• Assignment:
In the material below, the lines to reproduce exactly are the one containing "[Wu Yu Ting](https://github.com/youthinkk)" and all lines after it through the last.

• Extracted material:
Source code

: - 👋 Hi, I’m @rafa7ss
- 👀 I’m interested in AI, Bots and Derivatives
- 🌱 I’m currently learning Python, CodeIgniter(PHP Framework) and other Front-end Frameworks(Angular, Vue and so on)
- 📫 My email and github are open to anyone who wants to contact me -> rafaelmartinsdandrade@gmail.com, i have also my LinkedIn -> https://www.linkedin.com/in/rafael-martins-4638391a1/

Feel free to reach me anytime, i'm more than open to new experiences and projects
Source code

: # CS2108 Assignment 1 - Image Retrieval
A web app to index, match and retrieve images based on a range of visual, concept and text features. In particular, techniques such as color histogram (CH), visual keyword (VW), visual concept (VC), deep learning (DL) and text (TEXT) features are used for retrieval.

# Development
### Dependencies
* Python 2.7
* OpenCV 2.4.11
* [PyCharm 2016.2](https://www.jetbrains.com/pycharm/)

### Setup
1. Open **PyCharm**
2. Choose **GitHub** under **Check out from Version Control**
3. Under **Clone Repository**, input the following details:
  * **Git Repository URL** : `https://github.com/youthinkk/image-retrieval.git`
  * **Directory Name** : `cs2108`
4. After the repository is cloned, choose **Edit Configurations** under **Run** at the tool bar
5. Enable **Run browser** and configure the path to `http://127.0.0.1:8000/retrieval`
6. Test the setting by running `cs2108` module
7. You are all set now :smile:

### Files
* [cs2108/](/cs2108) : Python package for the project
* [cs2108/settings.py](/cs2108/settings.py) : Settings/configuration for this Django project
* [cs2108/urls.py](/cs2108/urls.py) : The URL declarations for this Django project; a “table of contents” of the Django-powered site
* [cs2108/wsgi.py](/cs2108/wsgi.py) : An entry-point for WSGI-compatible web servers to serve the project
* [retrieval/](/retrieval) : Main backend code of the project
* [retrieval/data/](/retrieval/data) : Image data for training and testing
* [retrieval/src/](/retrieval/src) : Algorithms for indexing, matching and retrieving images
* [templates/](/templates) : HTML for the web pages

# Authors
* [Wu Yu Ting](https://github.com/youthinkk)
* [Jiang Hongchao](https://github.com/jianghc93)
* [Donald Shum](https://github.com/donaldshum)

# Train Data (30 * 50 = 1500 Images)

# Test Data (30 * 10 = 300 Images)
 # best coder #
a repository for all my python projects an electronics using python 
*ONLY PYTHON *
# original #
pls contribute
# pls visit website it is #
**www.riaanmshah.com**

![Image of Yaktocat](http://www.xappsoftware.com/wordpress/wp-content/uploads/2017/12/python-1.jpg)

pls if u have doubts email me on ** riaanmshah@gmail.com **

• Response to this task:
* [Wu Yu Ting](https://github.com/youthinkk)
* [Jiang Hongchao](https://github.com/jianghc93)
* [Donald Shum](https://github.com/donaldshum)

# Train Data (30 * 50 = 1500 Images)

# Test Data (30 * 10 = 300 Images)
 # best coder #
a repository for all my python projects an electronics using python 
*ONLY PYTHON *
# original #
pls contribute
# pls visit website it is #
**www.riaanmshah.com**

![Image of Yaktocat](http://www.xappsoftware.com/wordpress/wp-content/uploads/2017/12/python-1.jpg)

pls if u have doubts email me on ** riaanmshah@gmail.com **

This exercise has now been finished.